Saved data entries
• • • • •

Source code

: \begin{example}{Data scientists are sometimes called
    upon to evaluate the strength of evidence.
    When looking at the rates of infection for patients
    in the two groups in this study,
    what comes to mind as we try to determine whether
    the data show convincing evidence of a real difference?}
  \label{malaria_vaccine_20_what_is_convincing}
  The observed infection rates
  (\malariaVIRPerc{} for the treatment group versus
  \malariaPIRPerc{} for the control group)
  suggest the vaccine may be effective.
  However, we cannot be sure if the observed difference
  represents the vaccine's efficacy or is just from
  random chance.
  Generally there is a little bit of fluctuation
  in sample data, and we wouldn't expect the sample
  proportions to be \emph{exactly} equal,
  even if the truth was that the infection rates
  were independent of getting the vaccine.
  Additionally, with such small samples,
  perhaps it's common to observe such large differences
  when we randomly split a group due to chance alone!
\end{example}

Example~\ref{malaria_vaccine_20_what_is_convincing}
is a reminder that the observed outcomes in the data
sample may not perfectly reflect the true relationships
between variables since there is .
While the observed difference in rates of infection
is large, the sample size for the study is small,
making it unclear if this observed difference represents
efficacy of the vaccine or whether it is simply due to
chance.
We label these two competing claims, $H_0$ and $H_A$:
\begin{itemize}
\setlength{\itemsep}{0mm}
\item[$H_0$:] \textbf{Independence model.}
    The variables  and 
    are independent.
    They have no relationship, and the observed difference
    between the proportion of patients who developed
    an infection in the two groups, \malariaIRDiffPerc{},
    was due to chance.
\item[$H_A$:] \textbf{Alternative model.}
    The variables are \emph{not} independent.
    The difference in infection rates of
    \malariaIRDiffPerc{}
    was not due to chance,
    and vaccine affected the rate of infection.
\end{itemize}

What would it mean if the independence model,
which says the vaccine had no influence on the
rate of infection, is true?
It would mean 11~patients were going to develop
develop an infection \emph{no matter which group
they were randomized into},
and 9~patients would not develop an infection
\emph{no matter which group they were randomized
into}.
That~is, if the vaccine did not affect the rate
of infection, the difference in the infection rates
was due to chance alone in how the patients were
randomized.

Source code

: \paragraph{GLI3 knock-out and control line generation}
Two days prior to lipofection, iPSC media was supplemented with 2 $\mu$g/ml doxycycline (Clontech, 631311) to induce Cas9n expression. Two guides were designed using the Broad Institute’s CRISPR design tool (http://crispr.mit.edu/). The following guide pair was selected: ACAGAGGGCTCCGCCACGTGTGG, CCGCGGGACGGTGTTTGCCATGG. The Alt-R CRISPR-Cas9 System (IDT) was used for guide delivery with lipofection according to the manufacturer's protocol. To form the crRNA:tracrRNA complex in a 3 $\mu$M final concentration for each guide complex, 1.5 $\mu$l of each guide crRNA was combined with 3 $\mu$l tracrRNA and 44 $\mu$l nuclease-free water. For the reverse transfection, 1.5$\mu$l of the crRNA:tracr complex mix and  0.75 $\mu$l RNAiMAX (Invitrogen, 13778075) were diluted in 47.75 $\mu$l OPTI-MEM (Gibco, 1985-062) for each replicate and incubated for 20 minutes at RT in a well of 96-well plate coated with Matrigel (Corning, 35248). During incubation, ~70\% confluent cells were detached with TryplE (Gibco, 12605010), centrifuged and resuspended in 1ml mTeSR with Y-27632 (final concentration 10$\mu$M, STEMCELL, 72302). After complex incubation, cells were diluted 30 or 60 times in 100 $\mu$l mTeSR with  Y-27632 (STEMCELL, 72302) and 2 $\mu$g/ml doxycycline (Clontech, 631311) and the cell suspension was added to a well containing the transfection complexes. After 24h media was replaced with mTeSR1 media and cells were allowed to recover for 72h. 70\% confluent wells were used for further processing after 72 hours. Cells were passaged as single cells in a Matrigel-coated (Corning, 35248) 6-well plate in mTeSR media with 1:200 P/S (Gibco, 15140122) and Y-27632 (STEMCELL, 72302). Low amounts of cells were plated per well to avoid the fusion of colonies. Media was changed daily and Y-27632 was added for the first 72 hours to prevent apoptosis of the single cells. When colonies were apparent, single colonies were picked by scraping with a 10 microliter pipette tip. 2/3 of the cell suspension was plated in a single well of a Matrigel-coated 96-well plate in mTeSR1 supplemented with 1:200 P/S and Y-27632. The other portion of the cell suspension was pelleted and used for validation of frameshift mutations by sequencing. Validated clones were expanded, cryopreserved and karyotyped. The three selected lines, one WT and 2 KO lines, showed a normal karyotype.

• • • • •

TASK BRIEF:
Nothing beyond the line that contains "suggest the vaccine may be effective." belongs in the answer; reproduce the entries exactly from their first line through it.

EXPECTED ANSWER:
Source code

: \begin{example}{Data scientists are sometimes called
    upon to evaluate the strength of evidence.
    When looking at the rates of infection for patients
    in the two groups in this study,
    what comes to mind as we try to determine whether
    the data show convincing evidence of a real difference?}
  \label{malaria_vaccine_20_what_is_convincing}
  The observed infection rates
  (\malariaVIRPerc{} for the treatment group versus
  \malariaPIRPerc{} for the control group)
  suggest the vaccine may be effective.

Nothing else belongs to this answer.